"""

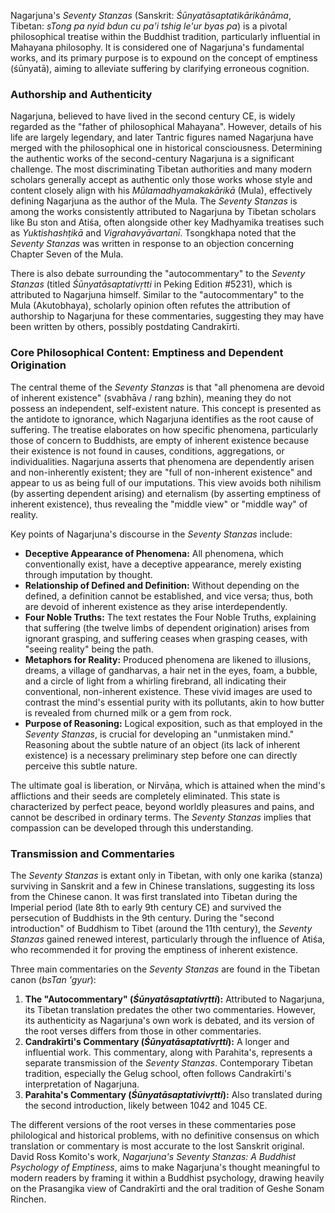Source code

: Nagarjuna's _Seventy Stanzas_ (Sanskrit: _Śūnyatāsaptatikārikānāma_, Tibetan: _sTong pa nyid bdun cu pa'i tshig le'ur byas pa_) is a pivotal philosophical treatise within the Buddhist tradition, particularly influential in Mahayana philosophy. It is considered one of Nagarjuna's fundamental works, and its primary purpose is to expound on the concept of emptiness (śūnyatā), aiming to alleviate suffering by clarifying erroneous cognition.

### Authorship and Authenticity

Nagarjuna, believed to have lived in the second century CE, is widely regarded as the "father of philosophical Mahayana". However, details of his life are largely legendary, and later Tantric figures named Nagarjuna have merged with the philosophical one in historical consciousness. Determining the authentic works of the second-century Nagarjuna is a significant challenge. The most discriminating Tibetan authorities and many modern scholars generally accept as authentic only those works whose style and content closely align with his _Mūlamadhyamakakārikā_ (Mula), effectively defining Nagarjuna as the author of the Mula. The _Seventy Stanzas_ is among the works consistently attributed to Nagarjuna by Tibetan scholars like Bu ston and Atiśa, often alongside other key Madhyamika treatises such as _Yuktishashṭikā_ and _Vigrahavyāvartanī_. Tsongkhapa noted that the _Seventy Stanzas_ was written in response to an objection concerning Chapter Seven of the Mula.

There is also debate surrounding the "autocommentary" to the _Seventy Stanzas_ (titled _Śūnyatāsaptativṛtti_ in Peking Edition #5231), which is attributed to Nagarjuna himself. Similar to the "autocommentary" to the Mula (Akutobhaya), scholarly opinion often refutes the attribution of authorship to Nagarjuna for these commentaries, suggesting they may have been written by others, possibly postdating Candrakīrti.

### Core Philosophical Content: Emptiness and Dependent Origination

The central theme of the _Seventy Stanzas_ is that "all phenomena are devoid of inherent existence" (svabhāva / rang bzhin), meaning they do not possess an independent, self-existent nature. This concept is presented as the antidote to ignorance, which Nagarjuna identifies as the root cause of suffering. The treatise elaborates on how specific phenomena, particularly those of concern to Buddhists, are empty of inherent existence because their existence is not found in causes, conditions, aggregations, or individualities. Nagarjuna asserts that phenomena are dependently arisen and non-inherently existent; they are "full of non-inherent existence" and appear to us as being full of our imputations. This view avoids both nihilism (by asserting dependent arising) and eternalism (by asserting emptiness of inherent existence), thus revealing the "middle view" or "middle way" of reality.

Key points of Nagarjuna's discourse in the _Seventy Stanzas_ include:

- **Deceptive Appearance of Phenomena:** All phenomena, which conventionally exist, have a deceptive appearance, merely existing through imputation by thought.
- **Relationship of Defined and Definition:** Without depending on the defined, a definition cannot be established, and vice versa; thus, both are devoid of inherent existence as they arise interdependently.
- **Four Noble Truths:** The text restates the Four Noble Truths, explaining that suffering (the twelve limbs of dependent origination) arises from ignorant grasping, and suffering ceases when grasping ceases, with "seeing reality" being the path.
- **Metaphors for Reality:** Produced phenomena are likened to illusions, dreams, a village of gandharvas, a hair net in the eyes, foam, a bubble, and a circle of light from a whirling firebrand, all indicating their conventional, non-inherent existence. These vivid images are used to contrast the mind's essential purity with its pollutants, akin to how butter is revealed from churned milk or a gem from rock.
- **Purpose of Reasoning:** Logical exposition, such as that employed in the _Seventy Stanzas_, is crucial for developing an "unmistaken mind." Reasoning about the subtle nature of an object (its lack of inherent existence) is a necessary preliminary step before one can directly perceive this subtle nature.

The ultimate goal is liberation, or Nirvāṇa, which is attained when the mind's afflictions and their seeds are completely eliminated. This state is characterized by perfect peace, beyond worldly pleasures and pains, and cannot be described in ordinary terms. The _Seventy Stanzas_ implies that compassion can be developed through this understanding.

### Transmission and Commentaries

The _Seventy Stanzas_ is extant only in Tibetan, with only one karika (stanza) surviving in Sanskrit and a few in Chinese translations, suggesting its loss from the Chinese canon. It was first translated into Tibetan during the Imperial period (late 8th to early 9th century CE) and survived the persecution of Buddhists in the 9th century. During the "second introduction" of Buddhism to Tibet (around the 11th century), the _Seventy Stanzas_ gained renewed interest, particularly through the influence of Atiśa, who recommended it for proving the emptiness of inherent existence.

Three main commentaries on the _Seventy Stanzas_ are found in the Tibetan canon (_bsTan 'gyur_):

1. **The "Autocommentary" (_Śūnyatāsaptativṛtti_):** Attributed to Nagarjuna, its Tibetan translation predates the other two commentaries. However, its authenticity as Nagarjuna's own work is debated, and its version of the root verses differs from those in other commentaries.
2. **Candrakīrti's Commentary (_Śūnyatāsaptativṛtti_):** A longer and influential work. This commentary, along with Parahita's, represents a separate transmission of the _Seventy Stanzas_. Contemporary Tibetan tradition, especially the Gelug school, often follows Candrakīrti's interpretation of Nagarjuna.
3. **Parahita's Commentary (_Śūnyatāsaptativivṛtti_):** Also translated during the second introduction, likely between 1042 and 1045 CE.

The different versions of the root verses in these commentaries pose philological and historical problems, with no definitive consensus on which translation or commentary is most accurate to the lost Sanskrit original. David Ross Komito's work, _Nagarjuna's Seventy Stanzas: A Buddhist Psychology of Emptiness_, aims to make Nagarjuna's thought meaningful to modern readers by framing it within a Buddhist psychology, drawing heavily on the Prasangika view of Candrakīrti and the oral tradition of Geshe Sonam Rinchen.
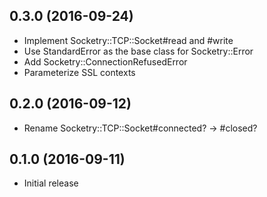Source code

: ## 0.3.0 (2016-09-24)

* Implement Socketry::TCP::Socket#read and #write
* Use StandardError as the base class for Socketry::Error
* Add Socketry::ConnectionRefusedError
* Parameterize SSL contexts

## 0.2.0 (2016-09-12)

* Rename Socketry::TCP::Socket#connected? -> #closed?

## 0.1.0 (2016-09-11)

* Initial release
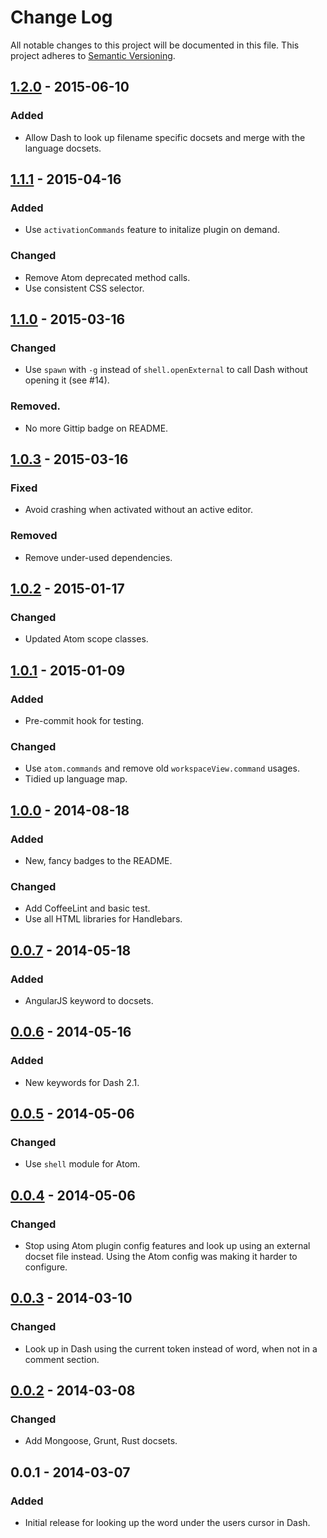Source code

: # Change Log

All notable changes to this project will be documented in this file. This project adheres to [Semantic Versioning](http://semver.org/).

## [1.2.0](https://github.com/blakeembrey/atom-dash/compare/v1.1.1...v1.2.0) - 2015-06-10

### Added

- Allow Dash to look up filename specific docsets and merge with the language docsets.

## [1.1.1](https://github.com/blakeembrey/atom-dash/compare/v1.1.0...v1.1.1) - 2015-04-16

### Added

- Use `activationCommands` feature to initalize plugin on demand.

### Changed

- Remove Atom deprecated method calls.
- Use consistent CSS selector.

## [1.1.0](https://github.com/blakeembrey/atom-dash/compare/v1.0.3...v1.1.0) - 2015-03-16

### Changed

- Use `spawn` with `-g` instead of `shell.openExternal` to call Dash without opening it (see #14).

### Removed.

- No more Gittip badge on README.

## [1.0.3](https://github.com/blakeembrey/atom-dash/compare/v1.0.2...v1.0.3) - 2015-03-16

### Fixed

- Avoid crashing when activated without an active editor.

### Removed

- Remove under-used dependencies.

## [1.0.2](https://github.com/blakeembrey/atom-dash/compare/v1.0.1...v1.0.2) - 2015-01-17

### Changed

- Updated Atom scope classes.

## [1.0.1](https://github.com/blakeembrey/atom-dash/compare/v1.0.0...v1.0.1) - 2015-01-09

### Added

- Pre-commit hook for testing.

### Changed

- Use `atom.commands` and remove old `workspaceView.command` usages.
- Tidied up language map.

## [1.0.0](https://github.com/blakeembrey/atom-dash/compare/v0.0.7...v1.0.0) - 2014-08-18

### Added

- New, fancy badges to the README.

### Changed

- Add CoffeeLint and basic test.
- Use all HTML libraries for Handlebars.

## [0.0.7](https://github.com/blakeembrey/atom-dash/compare/v0.0.6...v0.0.7) - 2014-05-18

### Added

- AngularJS keyword to docsets.

## [0.0.6](https://github.com/blakeembrey/atom-dash/compare/v0.0.5...v0.0.6) - 2014-05-16

### Added

- New keywords for Dash 2.1.

## [0.0.5](https://github.com/blakeembrey/atom-dash/compare/v0.0.4...v0.0.5) - 2014-05-06

### Changed

- Use `shell` module for Atom.

## [0.0.4](https://github.com/blakeembrey/atom-dash/compare/v0.0.3...v0.0.4) - 2014-05-06

### Changed

- Stop using Atom plugin config features and look up using an external docset file instead. Using the Atom config was making it harder to configure.

## [0.0.3](https://github.com/blakeembrey/atom-dash/compare/v0.0.2...v0.0.3) - 2014-03-10

### Changed

- Look up in Dash using the current token instead of word, when not in a comment section.

## [0.0.2](https://github.com/blakeembrey/atom-dash/compare/v0.0.1...v0.0.2) - 2014-03-08

### Changed

- Add Mongoose, Grunt, Rust docsets.

## 0.0.1 - 2014-03-07

### Added

- Initial release for looking up the word under the users cursor in Dash.
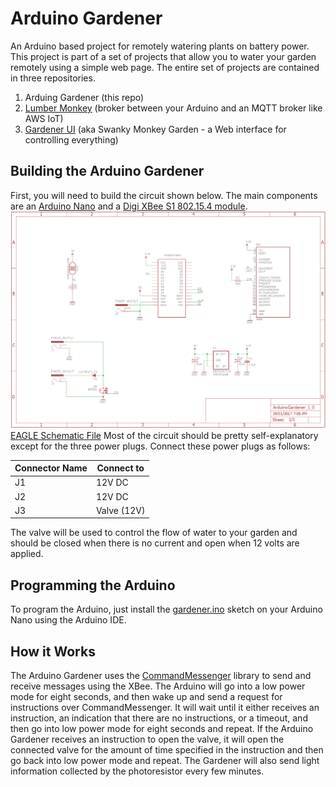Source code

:# Arduino Gardener
An Arduino based project for remotely watering plants on battery power. This project is part of a set of projects that allow you to water your garden remotely using a simple web page. The entire set of projects are contained in three repositories.
1. Arduing Gardener (this repo)
2. [Lumber Monkey](https://github.com/jonathanschoeller/LumberMonkey.Mqtt) (broker between your Arduino and an MQTT broker like AWS IoT)
3. [Gardener UI](https://github.com/jonathanschoeller/gardener-ui) (aka Swanky Monkey Garden - a Web interface for controlling everything)

## Building the Arduino Gardener
First, you will need to build the circuit shown below. The main components are an [Arduino Nano](https://www.arduino.cc/en/Guide/ArduinoNano) and a [Digi XBee S1 802.15.4 module](https://www.digi.com/support/productdetail?pid=3257).
![Schematic 1](img/schematic.png?raw=true)
[EAGLE Schematic File](ArduinoGardener_1_0.sch)
Most of the circuit should be pretty self-explanatory except for the three power plugs. Connect these power plugs as follows:

| Connector Name | Connect to    |
|----------------|---------------|
| J1             | 12V DC        |
| J2             | 12V DC        |
| J3             | Valve (12V)   |

The valve will be used to control the flow of water to your garden and should be closed when there is no current and open when 12 volts are applied.

## Programming the Arduino
To program the Arduino, just install the [gardener.ino](gardener.ino) sketch on your Arduino Nano using the Arduino IDE.

## How it Works
The Arduino Gardener uses the [CommandMessenger](https://github.com/thijse/Arduino-CmdMessenger) library to send and receive messages using the XBee. The Arduino will go into a low power mode for eight seconds, and then wake up and send a request for instructions over CommandMessenger. It will wait until it either receives an instruction, an indication that there are no instructions, or a timeout, and then go into low power mode for eight seconds and repeat.
If the Arduino Gardener receives an instruction to open the valve, it will open the connected valve for the amount of time specified in the instruction and then go back into low power mode and repeat.
The Gardener will also send light information collected by the photoresistor every few minutes.
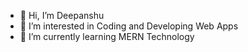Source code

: - 👋 Hi, I’m Deepanshu
- 👀 I’m interested in Coding and Developing Web Apps
- 🌱 I’m currently learning MERN Technology



<!---
Deepanshu026/Deepanshu026 is a ✨ special ✨ repository because its `README.md` (this file) appears on your GitHub profile.
You can click the Preview link to take a look at your changes.
--->
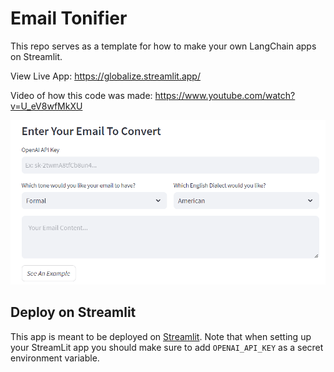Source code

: # Email Tonifier

This repo serves as a template for how to make your own LangChain apps on Streamlit.

View Live App: https://globalize.streamlit.app/

Video of how this code was made: https://www.youtube.com/watch?v=U_eV8wfMkXU

![Cover](./cover_lighttheme1.png)

## Deploy on Streamlit

This app is meant to be deployed on [Streamlit](https://streamlit.io/).
Note that when setting up your StreamLit app you should make sure to add `OPENAI_API_KEY` as a secret environment variable.
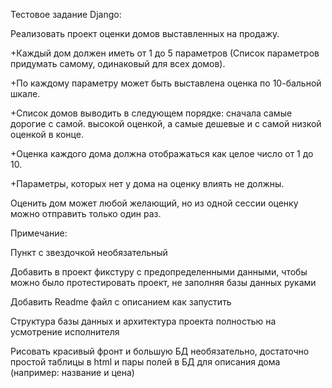 Тестовое задание Django:

Реализовать проект оценки домов выставленных на продажу.

+Каждый дом должен иметь от 1 до 5 параметров (Список параметров придумать самому, одинаковый для всех домов).

+По каждому параметру может быть выставлена оценка по 10-бальной шкале.

+Список домов выводить в следующем порядке: сначала самые дорогие с самой. высокой оценкой, а самые дешевые и с самой низкой оценкой в конце.

+Оценка каждого дома должна отображаться как целое число от 1 до 10.

+Параметры, которых нет у дома на оценку влиять не должны.

Оценить дом может любой желающий, но из одной сессии оценку можно отправить только один раз.


Примечание:

Пункт с звездочкой необязательный

Добавить в проект фикстуру с предопределенными данными, чтобы можно было протестировать проект, не заполняя базы данных руками

Добавить Readme файл с описанием как запустить

Структура базы данных и архитектура проекта полностью на усмотрение исполнителя

Рисовать красивый фронт и большую БД необязательно, достаточно простой таблицы в html и пары полей в БД для описания дома (например: название и цена)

"""

- _What is expected_: Write out exactly the lines above, from the very first through the line containing "There is also", both kept, with the pictures removed.

- _Response_:
Source code

: Nagarjuna's _Seventy Stanzas_ (Sanskrit: _Śūnyatāsaptatikārikānāma_, Tibetan: _sTong pa nyid bdun cu pa'i tshig le'ur byas pa_) is a pivotal philosophical treatise within the Buddhist tradition, particularly influential in Mahayana philosophy. It is considered one of Nagarjuna's fundamental works, and its primary purpose is to expound on the concept of emptiness (śūnyatā), aiming to alleviate suffering by clarifying erroneous cognition.

### Authorship and Authenticity

Nagarjuna, believed to have lived in the second century CE, is widely regarded as the "father of philosophical Mahayana". However, details of his life are largely legendary, and later Tantric figures named Nagarjuna have merged with the philosophical one in historical consciousness. Determining the authentic works of the second-century Nagarjuna is a significant challenge. The most discriminating Tibetan authorities and many modern scholars generally accept as authentic only those works whose style and content closely align with his _Mūlamadhyamakakārikā_ (Mula), effectively defining Nagarjuna as the author of the Mula. The _Seventy Stanzas_ is among the works consistently attributed to Nagarjuna by Tibetan scholars like Bu ston and Atiśa, often alongside other key Madhyamika treatises such as _Yuktishashṭikā_ and _Vigrahavyāvartanī_. Tsongkhapa noted that the _Seventy Stanzas_ was written in response to an objection concerning Chapter Seven of the Mula.

There is also debate surrounding the "autocommentary" to the _Seventy Stanzas_ (titled _Śūnyatāsaptativṛtti_ in Peking Edition #5231), which is attributed to Nagarjuna himself. Similar to the "autocommentary" to the Mula (Akutobhaya), scholarly opinion often refutes the attribution of authorship to Nagarjuna for these commentaries, suggesting they may have been written by others, possibly postdating Candrakīrti.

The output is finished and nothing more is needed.